Description of the task
Retype all data exactly as given. Pictures should not be retyped.

[[ Source data open ]]

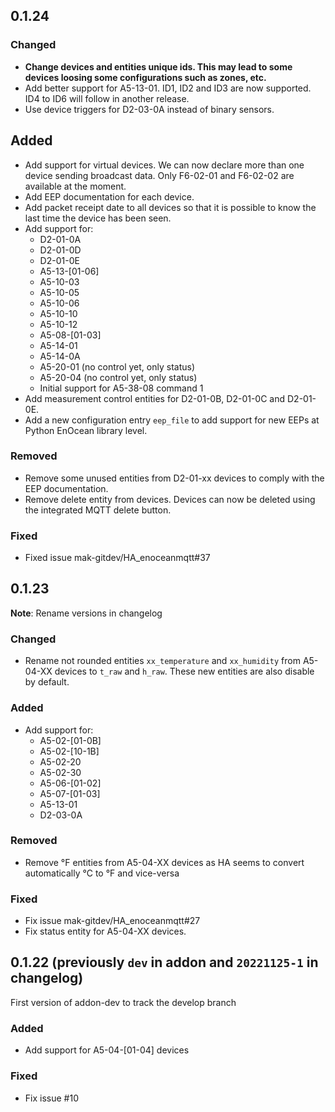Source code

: ## 0.1.24 

### Changed
- **Change devices and entities unique ids. This may lead to some devices loosing some configurations such as zones, etc.**
- Add better support for A5-13-01. ID1, ID2 and ID3 are now supported. ID4 to ID6 will follow in another release.
- Use device triggers for D2-03-0A instead of binary sensors.

## Added
- Add support for virtual devices. We can now declare more than one device sending broadcast data. Only F6-02-01 and F6-02-02 are available at the moment.
- Add EEP documentation for each device.
- Add packet receipt date to all devices so that it is possible to know the last time the device has been seen.
- Add support for:
  - D2-01-0A
  - D2-01-0D
  - D2-01-0E
  - A5-13-[01-06]
  - A5-10-03
  - A5-10-05
  - A5-10-06
  - A5-10-10
  - A5-10-12
  - A5-08-[01-03]
  - A5-14-01
  - A5-14-0A
  - A5-20-01 (no control yet, only status)
  - A5-20-04 (no control yet, only status)
  - Initial support for A5-38-08 command 1
- Add measurement control entities for D2-01-0B, D2-01-0C and D2-01-0E.
- Add a new configuration entry `eep_file` to add support for new EEPs at Python EnOcean library level.

### Removed
- Remove some unused entities from D2-01-xx devices to comply with the EEP documentation.
- Remove delete entity from devices. Devices can now be deleted using the integrated MQTT delete button.

### Fixed
- Fixed issue mak-gitdev/HA_enoceanmqtt#37

## 0.1.23

**Note**: Rename versions in changelog

### Changed
- Rename not rounded entities `xx_temperature` and `xx_humidity` from A5-04-XX devices to `t_raw` and
  `h_raw`. These new entities are also disable by default.

### Added
- Add support for:
  - A5-02-[01-0B]
  - A5-02-[10-1B]
  - A5-02-20
  - A5-02-30
  - A5-06-[01-02]
  - A5-07-[01-03]
  - A5-13-01
  - D2-03-0A

### Removed
- Remove °F entities from A5-04-XX devices as HA seems to convert automatically °C to °F and vice-versa

### Fixed
- Fix issue mak-gitdev/HA_enoceanmqtt#27
- Fix status entity for A5-04-XX devices.

## 0.1.22 (previously `dev` in addon and `20221125-1` in changelog)
First version of addon-dev to track the develop branch

### Added
- Add support for A5-04-[01-04] devices

### Fixed
- Fix issue #10

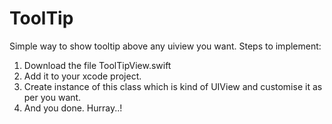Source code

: # ToolTip
Simple way to show tooltip above any uiview you want.
Steps to implement:
1. Download the file ToolTipView.swift
2. Add it to your xcode project.
3. Create instance of this class which is kind of UIView and customise it as per you want.
4. And you done. Hurray..!
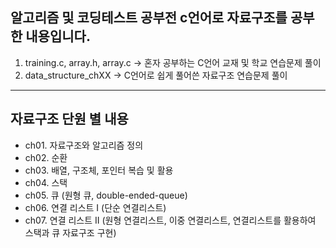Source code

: ## 알고리즘 및 코딩테스트 공부전 c언어로 자료구조를 공부한 내용입니다.

1. training.c, array.h, array.c -> 혼자 공부하는 C언어 교재 및 학교 연습문제 풀이   
2. data_structure_chXX -> C언어로 쉽게 풀어쓴 자료구조 연습문제 풀이   
---

## 자료구조 단원 별 내용

- ch01. 자료구조와 알고리즘 정의   
- ch02. 순환   
- ch03. 배열, 구조체, 포인터 복습 및 활용   
- ch04. 스택   
- ch05. 큐 (원형 큐, double-ended-queue)   
- ch06. 연결 리스트 I (단순 연결리스트)   
- ch07. 연결 리스트 II (원형 연결리스트, 이중 연결리스트, 연결리스트를 활용하여 스택과 큐 자료구조 구현)   
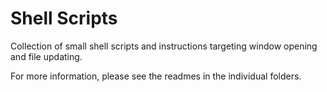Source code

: # Shell Scripts

Collection of small shell scripts and instructions targeting window opening and file updating.

For more information, please see the readmes in the individual folders.

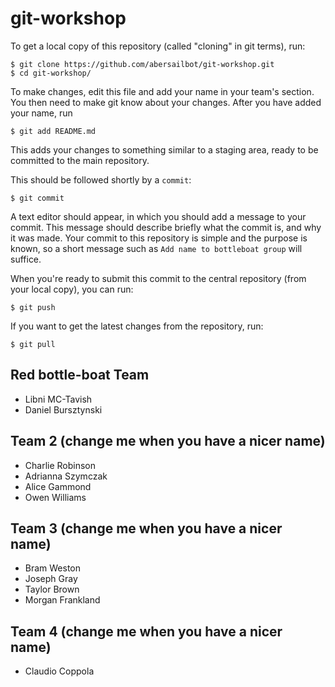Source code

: git-workshop
============

To get a local copy of this repository (called "cloning" in git terms), run:

    $ git clone https://github.com/abersailbot/git-workshop.git
    $ cd git-workshop/

To make changes, edit this file and add your name in your team's section. You
then need to make git know about your changes. After you have added your name,
run

    $ git add README.md

This adds your changes to something similar to a staging area, ready to be
committed to the main repository.

This should be followed shortly by a `commit`:

    $ git commit

A text editor should appear, in which you should add a message to your commit.
This message should describe briefly what the commit is, and why it was made.
Your commit to this repository is simple and the purpose is known, so a short
message such as `Add name to bottleboat group` will suffice.

When you're ready to submit this commit to the central repository (from your
local copy), you can run:

    $ git push

If you want to get the latest changes from the repository, run:

    $ git pull

Red bottle-boat Team 
---------------------------------------------
  - Libni MC-Tavish
  - Daniel Bursztynski


Team 2 (change me when you have a nicer name)
---------------------------------------------
  - Charlie Robinson
  - Adrianna Szymczak
  - Alice Gammond
  - Owen Williams


Team 3 (change me when you have a nicer name)
---------------------------------------------
  - Bram Weston
  - Joseph Gray
  - Taylor Brown
  - Morgan Frankland

Team 4 (change me when you have a nicer name)
---------------------------------------------
  - Claudio Coppola
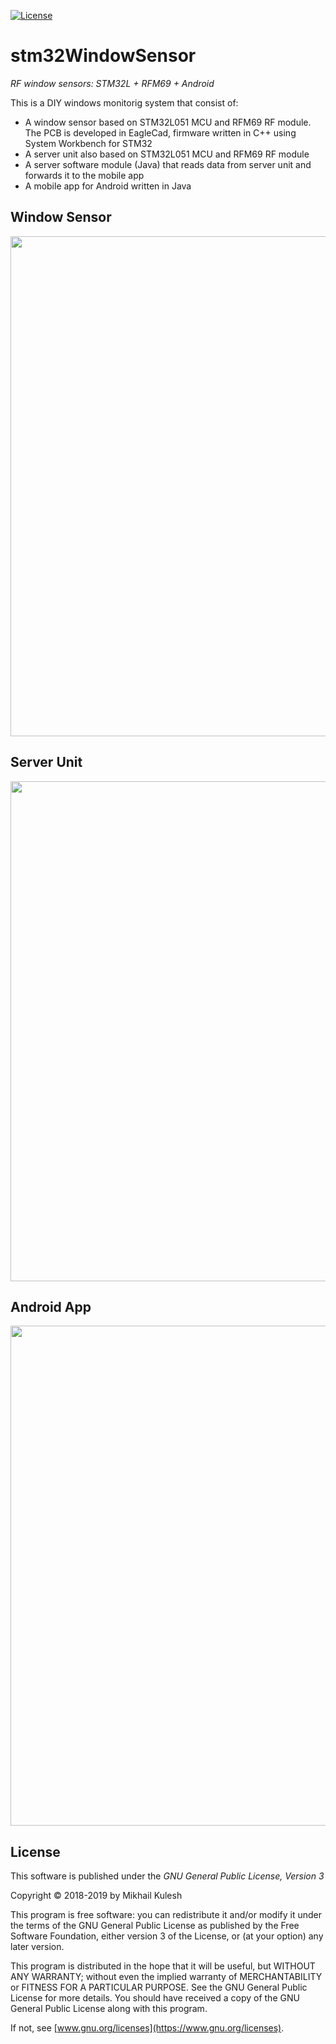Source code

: [![License](https://img.shields.io/badge/license-GNU_GPLv3-orange.svg)](https://github.com/mkulesh/onpc/blob/master/LICENSE)

# stm32WindowSensor

*RF window sensors: STM32L + RFM69 + Android*

This is a DIY windows monitorig system that consist of:
- A window sensor based on STM32L051 MCU and RFM69 RF module. The PCB is developed in EagleCad, firmware written in C++ using System Workbench for STM32
- A server unit also based on STM32L051 MCU and RFM69 RF module
- A server software module (Java) that reads data from server unit and forwards it to the mobile app
- A mobile app for Android written in Java

## Window Sensor
<img src="https://github.com/mkulesh/stm32WindowSensor/blob/master/images/sensors/sensor01.jpg" align="center" height="800">

## Server Unit
<img src="https://github.com/mkulesh/stm32WindowSensor/blob/master/images/server/server03.jpg" align="center" height="800">

## Android App
<img src="https://github.com/mkulesh/stm32WindowSensor/blob/master/images/screenschots/floor_2_alarm.png" align="center" height="800">

## License

This software is published under the *GNU General Public License, Version 3*

Copyright © 2018-2019 by Mikhail Kulesh

This program is free software: you can redistribute it and/or modify it under the terms of the GNU General Public License as
published by the Free Software Foundation, either version 3 of the License, or (at your option) any later version.

This program is distributed in the hope that it will be useful, but WITHOUT ANY WARRANTY; without even the implied warranty
of MERCHANTABILITY or FITNESS FOR A PARTICULAR PURPOSE.  See the GNU General Public License for more details. You should have
received a copy of the GNU General Public License along with this program.

If not, see [www.gnu.org/licenses](https://www.gnu.org/licenses).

[[ Source data closed ]]

Answer to the problem
Source code

: ## 0.1.24 

### Changed
- **Change devices and entities unique ids. This may lead to some devices loosing some configurations such as zones, etc.**
- Add better support for A5-13-01. ID1, ID2 and ID3 are now supported. ID4 to ID6 will follow in another release.
- Use device triggers for D2-03-0A instead of binary sensors.

## Added
- Add support for virtual devices. We can now declare more than one device sending broadcast data. Only F6-02-01 and F6-02-02 are available at the moment.
- Add EEP documentation for each device.
- Add packet receipt date to all devices so that it is possible to know the last time the device has been seen.
- Add support for:
  - D2-01-0A
  - D2-01-0D
  - D2-01-0E
  - A5-13-[01-06]
  - A5-10-03
  - A5-10-05
  - A5-10-06
  - A5-10-10
  - A5-10-12
  - A5-08-[01-03]
  - A5-14-01
  - A5-14-0A
  - A5-20-01 (no control yet, only status)
  - A5-20-04 (no control yet, only status)
  - Initial support for A5-38-08 command 1
- Add measurement control entities for D2-01-0B, D2-01-0C and D2-01-0E.
- Add a new configuration entry `eep_file` to add support for new EEPs at Python EnOcean library level.

### Removed
- Remove some unused entities from D2-01-xx devices to comply with the EEP documentation.
- Remove delete entity from devices. Devices can now be deleted using the integrated MQTT delete button.

### Fixed
- Fixed issue mak-gitdev/HA_enoceanmqtt#37

## 0.1.23

**Note**: Rename versions in changelog

### Changed
- Rename not rounded entities `xx_temperature` and `xx_humidity` from A5-04-XX devices to `t_raw` and
  `h_raw`. These new entities are also disable by default.

### Added
- Add support for:
  - A5-02-[01-0B]
  - A5-02-[10-1B]
  - A5-02-20
  - A5-02-30
  - A5-06-[01-02]
  - A5-07-[01-03]
  - A5-13-01
  - D2-03-0A

### Removed
- Remove °F entities from A5-04-XX devices as HA seems to convert automatically °C to °F and vice-versa

### Fixed
- Fix issue mak-gitdev/HA_enoceanmqtt#27
- Fix status entity for A5-04-XX devices.

## 0.1.22 (previously `dev` in addon and `20221125-1` in changelog)
First version of addon-dev to track the develop branch

### Added
- Add support for A5-04-[01-04] devices

### Fixed
- Fix issue #10

Source code

: # ToolTip
Simple way to show tooltip above any uiview you want.
Steps to implement:
1. Download the file ToolTipView.swift
2. Add it to your xcode project.
3. Create instance of this class which is kind of UIView and customise it as per you want.
4. And you done. Hurray..!
Source code

: ## 알고리즘 및 코딩테스트 공부전 c언어로 자료구조를 공부한 내용입니다.

1. training.c, array.h, array.c -> 혼자 공부하는 C언어 교재 및 학교 연습문제 풀이   
2. data_structure_chXX -> C언어로 쉽게 풀어쓴 자료구조 연습문제 풀이   
---

## 자료구조 단원 별 내용

- ch01. 자료구조와 알고리즘 정의   
- ch02. 순환   
- ch03. 배열, 구조체, 포인터 복습 및 활용   
- ch04. 스택   
- ch05. 큐 (원형 큐, double-ended-queue)   
- ch06. 연결 리스트 I (단순 연결리스트)   
- ch07. 연결 리스트 II (원형 연결리스트, 이중 연결리스트, 연결리스트를 활용하여 스택과 큐 자료구조 구현)   
Source code

: # Shell Scripts

Collection of small shell scripts and instructions targeting window opening and file updating.

For more information, please see the readmes in the individual folders.

Source code

: git-workshop
============

To get a local copy of this repository (called "cloning" in git terms), run:

    $ git clone https://github.com/abersailbot/git-workshop.git
    $ cd git-workshop/

To make changes, edit this file and add your name in your team's section. You
then need to make git know about your changes. After you have added your name,
run

    $ git add README.md

This adds your changes to something similar to a staging area, ready to be
committed to the main repository.

This should be followed shortly by a `commit`:

    $ git commit

A text editor should appear, in which you should add a message to your commit.
This message should describe briefly what the commit is, and why it was made.
Your commit to this repository is simple and the purpose is known, so a short
message such as `Add name to bottleboat group` will suffice.

When you're ready to submit this commit to the central repository (from your
local copy), you can run:

    $ git push

If you want to get the latest changes from the repository, run:

    $ git pull

Red bottle-boat Team 
---------------------------------------------
  - Libni MC-Tavish
  - Daniel Bursztynski


Team 2 (change me when you have a nicer name)
---------------------------------------------
  - Charlie Robinson
  - Adrianna Szymczak
  - Alice Gammond
  - Owen Williams


Team 3 (change me when you have a nicer name)
---------------------------------------------
  - Bram Weston
  - Joseph Gray
  - Taylor Brown
  - Morgan Frankland

Team 4 (change me when you have a nicer name)
---------------------------------------------
  - Claudio Coppola
Source code

: [![License](https://img.shields.io/badge/license-GNU_GPLv3-orange.svg)](https://github.com/mkulesh/onpc/blob/master/LICENSE)

# stm32WindowSensor

*RF window sensors: STM32L + RFM69 + Android*

This is a DIY windows monitorig system that consist of:
- A window sensor based on STM32L051 MCU and RFM69 RF module. The PCB is developed in EagleCad, firmware written in C++ using System Workbench for STM32
- A server unit also based on STM32L051 MCU and RFM69 RF module
- A server software module (Java) that reads data from server unit and forwards it to the mobile app
- A mobile app for Android written in Java

## Window Sensor
<img src="https://github.com/mkulesh/stm32WindowSensor/blob/master/images/sensors/sensor01.jpg" align="center" height="800">

## Server Unit
<img src="https://github.com/mkulesh/stm32WindowSensor/blob/master/images/server/server03.jpg" align="center" height="800">

## Android App
<img src="https://github.com/mkulesh/stm32WindowSensor/blob/master/images/screenschots/floor_2_alarm.png" align="center" height="800">

## License

This software is published under the *GNU General Public License, Version 3*

Copyright © 2018-2019 by Mikhail Kulesh

This program is free software: you can redistribute it and/or modify it under the terms of the GNU General Public License as
published by the Free Software Foundation, either version 3 of the License, or (at your option) any later version.

This program is distributed in the hope that it will be useful, but WITHOUT ANY WARRANTY; without even the implied warranty
of MERCHANTABILITY or FITNESS FOR A PARTICULAR PURPOSE.  See the GNU General Public License for more details. You should have
received a copy of the GNU General Public License along with this program.

If not, see [www.gnu.org/licenses](https://www.gnu.org/licenses).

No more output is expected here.